__ABOUT THIS TASK__
Every line below between the one holding "- **Client-Side Fetching**: For" and the one holding "- **React Query/SWR**: Not", inclusive, should be copied exactly, and no other line.

Dataset entries:

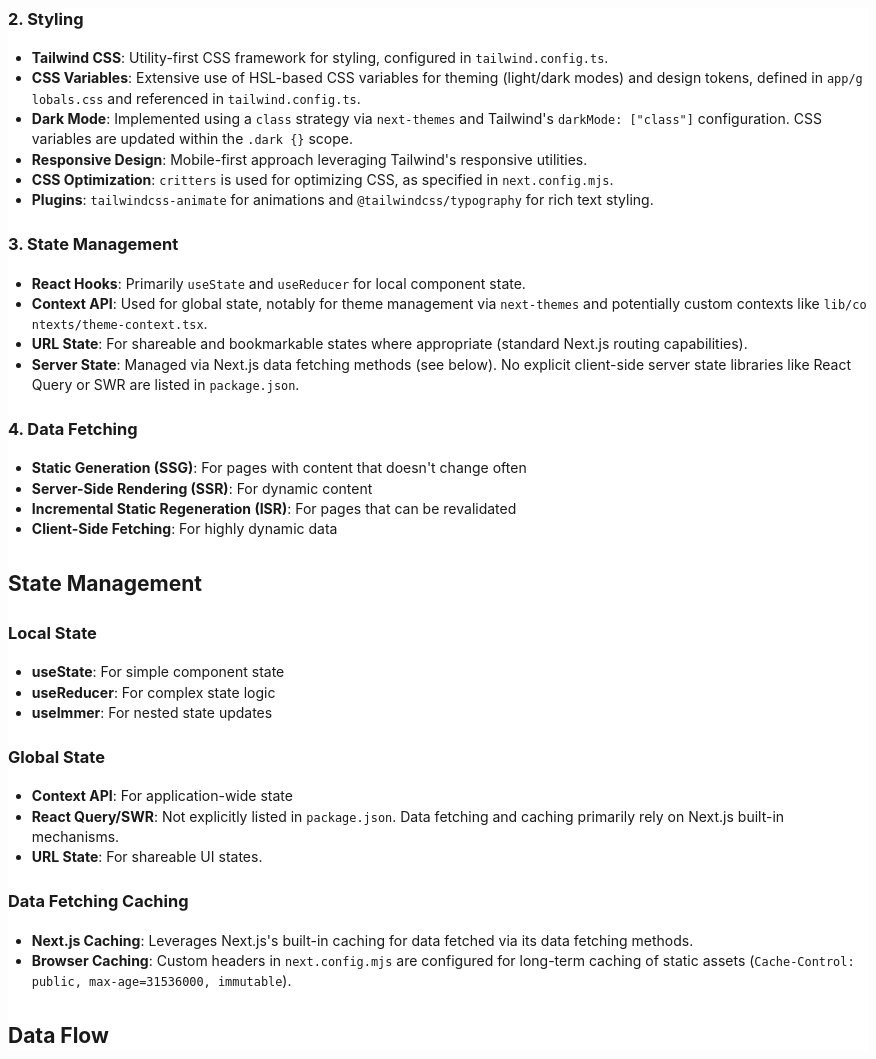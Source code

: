 ### 2. Styling

- **Tailwind CSS**: Utility-first CSS framework for styling, configured in `tailwind.config.ts`.
- **CSS Variables**: Extensive use of HSL-based CSS variables for theming (light/dark modes) and design tokens, defined in `app/globals.css` and referenced in `tailwind.config.ts`.
- **Dark Mode**: Implemented using a `class` strategy via `next-themes` and Tailwind's `darkMode: ["class"]` configuration. CSS variables are updated within the `.dark {}` scope.
- **Responsive Design**: Mobile-first approach leveraging Tailwind's responsive utilities.
- **CSS Optimization**: `critters` is used for optimizing CSS, as specified in `next.config.mjs`.
- **Plugins**: `tailwindcss-animate` for animations and `@tailwindcss/typography` for rich text styling.

### 3. State Management

- **React Hooks**: Primarily `useState` and `useReducer` for local component state.
- **Context API**: Used for global state, notably for theme management via `next-themes` and potentially custom contexts like `lib/contexts/theme-context.tsx`.
- **URL State**: For shareable and bookmarkable states where appropriate (standard Next.js routing capabilities).
- **Server State**: Managed via Next.js data fetching methods (see below). No explicit client-side server state libraries like React Query or SWR are listed in `package.json`.

### 4. Data Fetching

- **Static Generation (SSG)**: For pages with content that doesn't change often
- **Server-Side Rendering (SSR)**: For dynamic content
- **Incremental Static Regeneration (ISR)**: For pages that can be revalidated
- **Client-Side Fetching**: For highly dynamic data

## State Management

### Local State

- **useState**: For simple component state
- **useReducer**: For complex state logic
- **useImmer**: For nested state updates

### Global State

- **Context API**: For application-wide state
- **React Query/SWR**: Not explicitly listed in `package.json`. Data fetching and caching primarily rely on Next.js built-in mechanisms.
- **URL State**: For shareable UI states.

### Data Fetching Caching

- **Next.js Caching**: Leverages Next.js's built-in caching for data fetched via its data fetching methods.
- **Browser Caching**: Custom headers in `next.config.mjs` are configured for long-term caching of static assets (`Cache-Control: public, max-age=31536000, immutable`).

## Data Flow
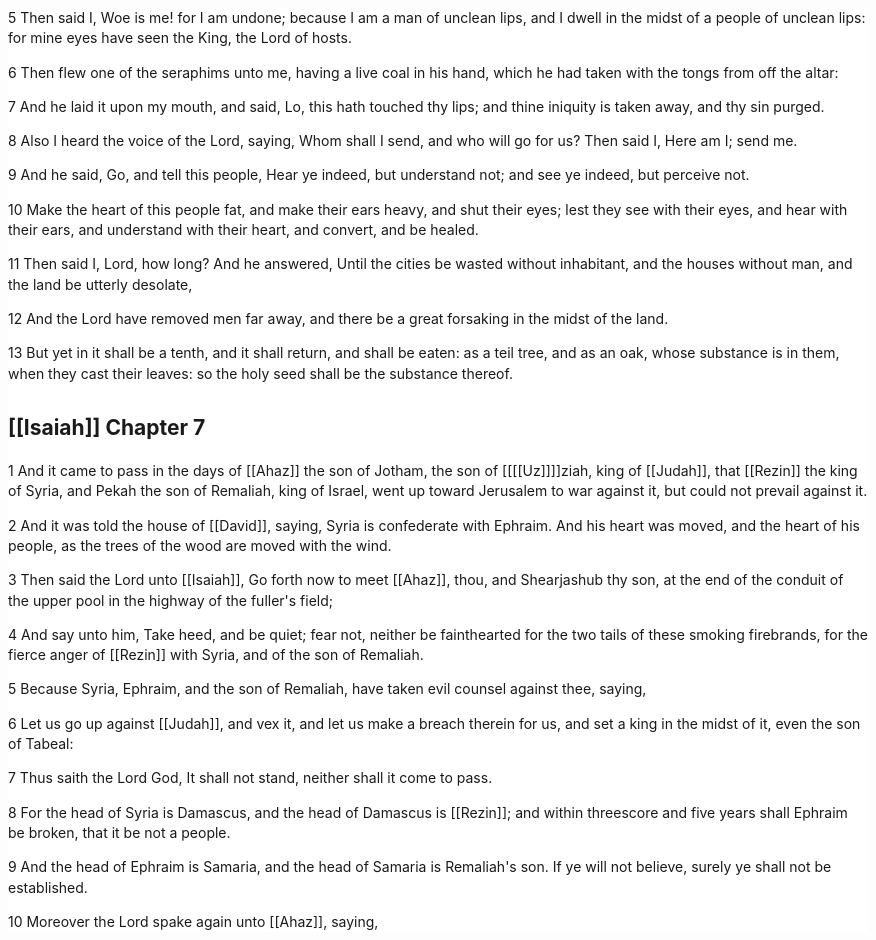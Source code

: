 5 Then said I, Woe is me! for I am undone; because I am a man of unclean lips, and I dwell in the midst of a people of unclean lips: for mine eyes have seen the King, the Lord of hosts.

6 Then flew one of the seraphims unto me, having a live coal in his hand, which he had taken with the tongs from off the altar:

7 And he laid it upon my mouth, and said, Lo, this hath touched thy lips; and thine iniquity is taken away, and thy sin purged.

8 Also I heard the voice of the Lord, saying, Whom shall I send, and who will go for us? Then said I, Here am I; send me.

9 And he said, Go, and tell this people, Hear ye indeed, but understand not; and see ye indeed, but perceive not.

10 Make the heart of this people fat, and make their ears heavy, and shut their eyes; lest they see with their eyes, and hear with their ears, and understand with their heart, and convert, and be healed.

11 Then said I, Lord, how long? And he answered, Until the cities be wasted without inhabitant, and the houses without man, and the land be utterly desolate,

12 And the Lord have removed men far away, and there be a great forsaking in the midst of the land.

13 But yet in it shall be a tenth, and it shall return, and shall be eaten: as a teil tree, and as an oak, whose substance is in them, when they cast their leaves: so the holy seed shall be the substance thereof.


## [[Isaiah]] Chapter 7

1 And it came to pass in the days of [[Ahaz]] the son of Jotham, the son of [[[[Uz]]]]ziah, king of [[Judah]], that [[Rezin]] the king of Syria, and Pekah the son of Remaliah, king of Israel, went up toward Jerusalem to war against it, but could not prevail against it.

2 And it was told the house of [[David]], saying, Syria is confederate with Ephraim. And his heart was moved, and the heart of his people, as the trees of the wood are moved with the wind.

3 Then said the Lord unto [[Isaiah]], Go forth now to meet [[Ahaz]], thou, and Shearjashub thy son, at the end of the conduit of the upper pool in the highway of the fuller's field;

4 And say unto him, Take heed, and be quiet; fear not, neither be fainthearted for the two tails of these smoking firebrands, for the fierce anger of [[Rezin]] with Syria, and of the son of Remaliah.

5 Because Syria, Ephraim, and the son of Remaliah, have taken evil counsel against thee, saying,

6 Let us go up against [[Judah]], and vex it, and let us make a breach therein for us, and set a king in the midst of it, even the son of Tabeal:

7 Thus saith the Lord God, It shall not stand, neither shall it come to pass.

8 For the head of Syria is Damascus, and the head of Damascus is [[Rezin]]; and within threescore and five years shall Ephraim be broken, that it be not a people.

9 And the head of Ephraim is Samaria, and the head of Samaria is Remaliah's son. If ye will not believe, surely ye shall not be established.

10 Moreover the Lord spake again unto [[Ahaz]], saying,
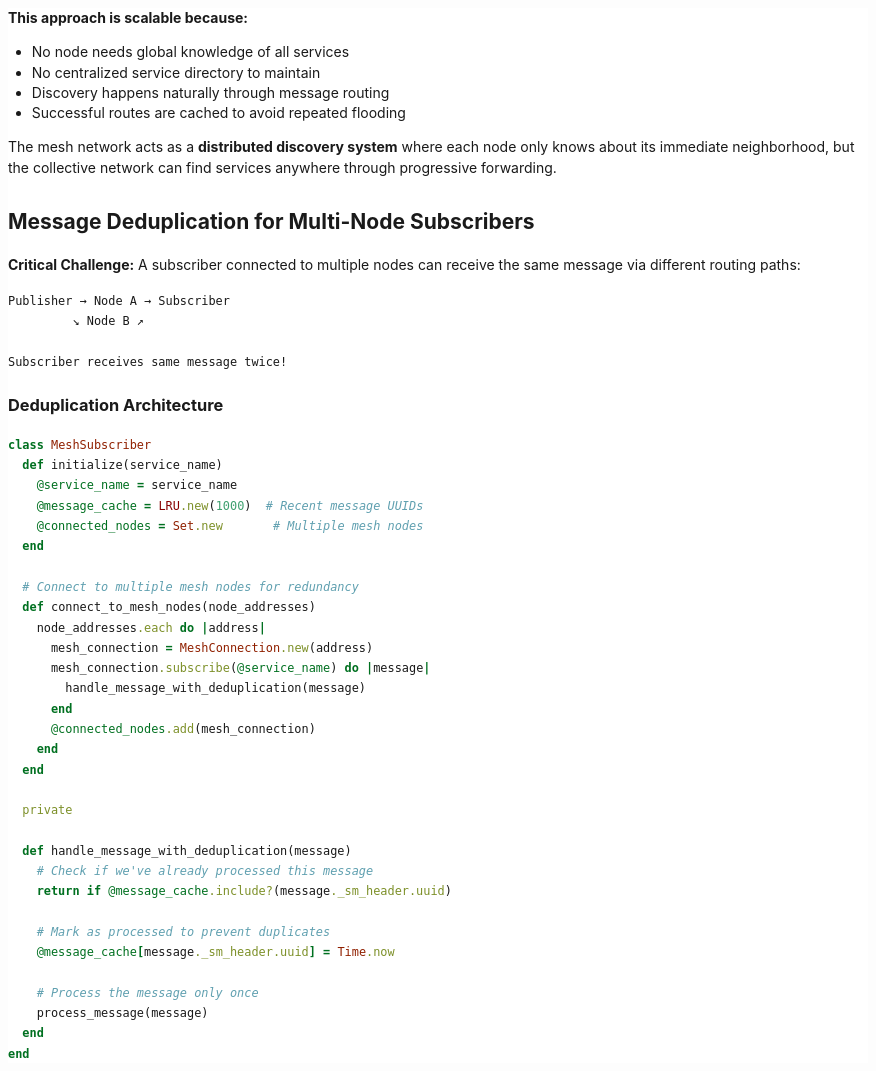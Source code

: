 **This approach is scalable because:**
- No node needs global knowledge of all services
- No centralized service directory to maintain
- Discovery happens naturally through message routing
- Successful routes are cached to avoid repeated flooding

The mesh network acts as a **distributed discovery system** where each node only knows about its immediate neighborhood, but the collective network can find services anywhere through progressive forwarding.

## Message Deduplication for Multi-Node Subscribers

**Critical Challenge:** A subscriber connected to multiple nodes can receive the same message via different routing paths:

```
Publisher → Node A → Subscriber
         ↘ Node B ↗
         
Subscriber receives same message twice!
```

### Deduplication Architecture

```ruby
class MeshSubscriber 
  def initialize(service_name)
    @service_name = service_name
    @message_cache = LRU.new(1000)  # Recent message UUIDs
    @connected_nodes = Set.new       # Multiple mesh nodes
  end
  
  # Connect to multiple mesh nodes for redundancy
  def connect_to_mesh_nodes(node_addresses)
    node_addresses.each do |address|
      mesh_connection = MeshConnection.new(address)
      mesh_connection.subscribe(@service_name) do |message|
        handle_message_with_deduplication(message)
      end
      @connected_nodes.add(mesh_connection)
    end
  end
  
  private
  
  def handle_message_with_deduplication(message)
    # Check if we've already processed this message
    return if @message_cache.include?(message._sm_header.uuid)
    
    # Mark as processed to prevent duplicates
    @message_cache[message._sm_header.uuid] = Time.now
    
    # Process the message only once
    process_message(message)
  end
end
```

__SOLUTION TO THIS PROBLEM__
- **Client-Side Fetching**: For highly dynamic data

## State Management

### Local State

- **useState**: For simple component state
- **useReducer**: For complex state logic
- **useImmer**: For nested state updates

### Global State

- **Context API**: For application-wide state
- **React Query/SWR**: Not explicitly listed in `package.json`. Data fetching and caching primarily rely on Next.js built-in mechanisms.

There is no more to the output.